#### [Exercise directions]
Starting from the first line below, count every line holding the word "alpha", then state the total alone.

Plain-text document sources
* * *

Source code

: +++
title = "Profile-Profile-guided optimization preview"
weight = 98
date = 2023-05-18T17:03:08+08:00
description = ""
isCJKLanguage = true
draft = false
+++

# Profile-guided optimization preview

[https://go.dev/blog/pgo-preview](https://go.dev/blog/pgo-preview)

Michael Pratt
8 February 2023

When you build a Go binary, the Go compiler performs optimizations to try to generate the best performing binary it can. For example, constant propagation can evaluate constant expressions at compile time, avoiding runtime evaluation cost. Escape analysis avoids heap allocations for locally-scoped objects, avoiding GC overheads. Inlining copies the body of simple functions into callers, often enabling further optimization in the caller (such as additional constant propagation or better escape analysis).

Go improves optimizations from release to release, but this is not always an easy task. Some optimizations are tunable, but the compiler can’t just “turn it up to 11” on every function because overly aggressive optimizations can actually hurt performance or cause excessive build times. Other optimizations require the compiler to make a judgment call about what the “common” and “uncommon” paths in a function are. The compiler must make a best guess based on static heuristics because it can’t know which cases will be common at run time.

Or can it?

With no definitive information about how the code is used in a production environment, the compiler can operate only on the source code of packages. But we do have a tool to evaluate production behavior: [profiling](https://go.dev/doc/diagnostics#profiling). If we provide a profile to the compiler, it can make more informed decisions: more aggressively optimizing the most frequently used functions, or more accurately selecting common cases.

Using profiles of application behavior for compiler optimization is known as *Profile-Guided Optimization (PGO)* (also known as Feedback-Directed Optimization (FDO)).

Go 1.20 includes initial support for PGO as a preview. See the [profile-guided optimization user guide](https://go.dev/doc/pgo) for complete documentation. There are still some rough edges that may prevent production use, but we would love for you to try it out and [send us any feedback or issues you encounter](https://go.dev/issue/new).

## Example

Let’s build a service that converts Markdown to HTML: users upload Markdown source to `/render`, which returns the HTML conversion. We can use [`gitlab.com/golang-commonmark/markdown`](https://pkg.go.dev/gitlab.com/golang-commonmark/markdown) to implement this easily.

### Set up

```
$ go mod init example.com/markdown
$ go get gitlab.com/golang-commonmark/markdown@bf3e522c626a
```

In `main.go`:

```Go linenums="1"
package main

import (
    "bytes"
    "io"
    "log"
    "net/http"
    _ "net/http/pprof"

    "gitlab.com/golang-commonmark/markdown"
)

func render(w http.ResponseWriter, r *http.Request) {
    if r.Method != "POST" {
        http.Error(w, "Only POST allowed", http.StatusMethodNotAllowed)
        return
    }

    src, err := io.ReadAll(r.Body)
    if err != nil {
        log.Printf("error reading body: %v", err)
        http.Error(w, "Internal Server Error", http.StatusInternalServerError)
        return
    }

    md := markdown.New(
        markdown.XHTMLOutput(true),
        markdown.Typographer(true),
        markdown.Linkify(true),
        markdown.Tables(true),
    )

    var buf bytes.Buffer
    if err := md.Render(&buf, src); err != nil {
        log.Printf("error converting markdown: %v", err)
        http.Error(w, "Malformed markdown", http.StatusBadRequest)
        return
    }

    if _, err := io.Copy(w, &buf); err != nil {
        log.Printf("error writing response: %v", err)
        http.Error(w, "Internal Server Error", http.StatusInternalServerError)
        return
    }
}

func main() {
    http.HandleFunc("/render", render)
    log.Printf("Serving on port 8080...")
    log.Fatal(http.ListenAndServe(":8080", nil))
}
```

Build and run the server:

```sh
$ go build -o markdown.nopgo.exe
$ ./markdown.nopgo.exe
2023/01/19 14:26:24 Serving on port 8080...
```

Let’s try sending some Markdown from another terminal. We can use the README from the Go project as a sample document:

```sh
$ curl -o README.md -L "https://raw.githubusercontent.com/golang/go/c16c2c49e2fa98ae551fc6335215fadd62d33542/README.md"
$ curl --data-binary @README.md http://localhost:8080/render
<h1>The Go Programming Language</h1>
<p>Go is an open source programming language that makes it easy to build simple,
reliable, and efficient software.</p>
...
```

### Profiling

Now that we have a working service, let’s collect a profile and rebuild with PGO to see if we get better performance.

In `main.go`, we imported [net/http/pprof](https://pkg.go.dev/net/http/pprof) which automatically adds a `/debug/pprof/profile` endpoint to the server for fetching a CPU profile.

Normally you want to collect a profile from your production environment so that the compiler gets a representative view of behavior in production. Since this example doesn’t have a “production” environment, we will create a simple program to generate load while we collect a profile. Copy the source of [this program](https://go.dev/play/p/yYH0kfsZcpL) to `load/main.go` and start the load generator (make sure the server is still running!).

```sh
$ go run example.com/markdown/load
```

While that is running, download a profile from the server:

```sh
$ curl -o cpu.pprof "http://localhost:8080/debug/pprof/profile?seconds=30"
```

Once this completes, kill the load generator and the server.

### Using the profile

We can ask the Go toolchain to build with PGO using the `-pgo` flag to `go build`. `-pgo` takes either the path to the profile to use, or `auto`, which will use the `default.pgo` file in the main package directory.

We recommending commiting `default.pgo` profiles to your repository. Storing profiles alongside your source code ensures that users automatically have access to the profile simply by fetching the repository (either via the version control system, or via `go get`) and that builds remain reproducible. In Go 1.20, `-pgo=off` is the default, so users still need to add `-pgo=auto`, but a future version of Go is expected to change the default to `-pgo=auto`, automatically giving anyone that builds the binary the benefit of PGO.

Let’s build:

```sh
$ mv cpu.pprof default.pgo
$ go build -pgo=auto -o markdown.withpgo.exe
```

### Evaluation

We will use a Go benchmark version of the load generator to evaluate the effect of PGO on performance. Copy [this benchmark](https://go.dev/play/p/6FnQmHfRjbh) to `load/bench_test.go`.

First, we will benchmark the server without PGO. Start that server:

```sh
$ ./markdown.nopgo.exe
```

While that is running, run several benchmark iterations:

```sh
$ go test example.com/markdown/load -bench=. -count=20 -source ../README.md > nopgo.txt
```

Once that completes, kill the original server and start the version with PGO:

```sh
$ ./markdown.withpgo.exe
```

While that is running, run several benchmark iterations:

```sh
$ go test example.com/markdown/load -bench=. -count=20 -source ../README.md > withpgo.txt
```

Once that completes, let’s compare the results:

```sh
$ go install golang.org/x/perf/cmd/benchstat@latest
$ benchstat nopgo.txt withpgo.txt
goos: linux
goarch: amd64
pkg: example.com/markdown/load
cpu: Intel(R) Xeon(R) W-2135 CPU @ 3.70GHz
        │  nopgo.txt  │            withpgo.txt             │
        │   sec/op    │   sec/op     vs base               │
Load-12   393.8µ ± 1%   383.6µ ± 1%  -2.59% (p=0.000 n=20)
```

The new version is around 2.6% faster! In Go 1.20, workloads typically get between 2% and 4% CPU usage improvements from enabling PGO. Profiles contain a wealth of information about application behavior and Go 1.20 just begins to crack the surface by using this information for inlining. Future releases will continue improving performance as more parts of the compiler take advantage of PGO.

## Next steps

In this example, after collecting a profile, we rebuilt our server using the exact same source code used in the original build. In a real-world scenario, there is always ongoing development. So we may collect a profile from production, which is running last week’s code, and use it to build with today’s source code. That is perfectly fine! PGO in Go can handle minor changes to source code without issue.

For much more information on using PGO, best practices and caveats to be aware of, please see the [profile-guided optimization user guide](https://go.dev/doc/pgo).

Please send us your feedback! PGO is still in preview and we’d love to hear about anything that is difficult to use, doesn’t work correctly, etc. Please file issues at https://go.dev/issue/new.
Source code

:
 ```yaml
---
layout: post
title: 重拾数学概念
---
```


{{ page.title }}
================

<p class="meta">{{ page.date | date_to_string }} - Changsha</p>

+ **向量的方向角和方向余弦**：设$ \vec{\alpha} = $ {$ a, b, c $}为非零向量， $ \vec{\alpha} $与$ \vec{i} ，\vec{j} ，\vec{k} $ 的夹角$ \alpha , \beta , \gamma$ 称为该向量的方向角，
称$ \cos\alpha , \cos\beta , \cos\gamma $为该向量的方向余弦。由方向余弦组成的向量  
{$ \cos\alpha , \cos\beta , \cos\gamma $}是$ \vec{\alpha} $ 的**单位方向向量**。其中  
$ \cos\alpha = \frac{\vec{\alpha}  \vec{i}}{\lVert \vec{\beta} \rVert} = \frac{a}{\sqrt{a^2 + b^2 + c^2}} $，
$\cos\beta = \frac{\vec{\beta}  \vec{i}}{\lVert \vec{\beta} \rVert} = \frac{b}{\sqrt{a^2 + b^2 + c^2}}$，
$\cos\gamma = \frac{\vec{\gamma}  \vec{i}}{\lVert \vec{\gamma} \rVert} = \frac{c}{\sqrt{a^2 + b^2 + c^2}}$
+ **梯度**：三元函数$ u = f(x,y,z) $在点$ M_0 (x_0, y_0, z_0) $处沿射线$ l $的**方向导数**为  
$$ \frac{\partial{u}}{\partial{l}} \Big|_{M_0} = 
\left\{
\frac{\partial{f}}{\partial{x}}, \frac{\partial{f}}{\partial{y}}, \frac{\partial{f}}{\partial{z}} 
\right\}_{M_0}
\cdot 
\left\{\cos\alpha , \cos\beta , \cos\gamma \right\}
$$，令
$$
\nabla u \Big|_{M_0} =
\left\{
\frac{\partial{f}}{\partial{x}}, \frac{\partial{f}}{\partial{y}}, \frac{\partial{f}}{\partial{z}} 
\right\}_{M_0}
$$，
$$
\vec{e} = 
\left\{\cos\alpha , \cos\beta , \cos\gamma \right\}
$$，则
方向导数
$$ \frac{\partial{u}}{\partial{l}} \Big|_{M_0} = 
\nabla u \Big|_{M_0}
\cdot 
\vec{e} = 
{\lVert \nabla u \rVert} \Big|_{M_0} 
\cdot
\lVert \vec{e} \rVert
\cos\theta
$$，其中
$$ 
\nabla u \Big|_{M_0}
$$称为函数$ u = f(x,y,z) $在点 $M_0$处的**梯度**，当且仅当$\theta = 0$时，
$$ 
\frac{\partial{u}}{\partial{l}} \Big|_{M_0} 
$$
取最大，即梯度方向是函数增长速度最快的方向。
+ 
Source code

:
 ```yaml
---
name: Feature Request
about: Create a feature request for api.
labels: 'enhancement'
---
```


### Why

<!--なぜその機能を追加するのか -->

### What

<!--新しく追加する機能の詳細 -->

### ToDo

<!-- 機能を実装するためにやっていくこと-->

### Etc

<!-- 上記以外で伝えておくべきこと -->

* * *

#### [Task solution]
6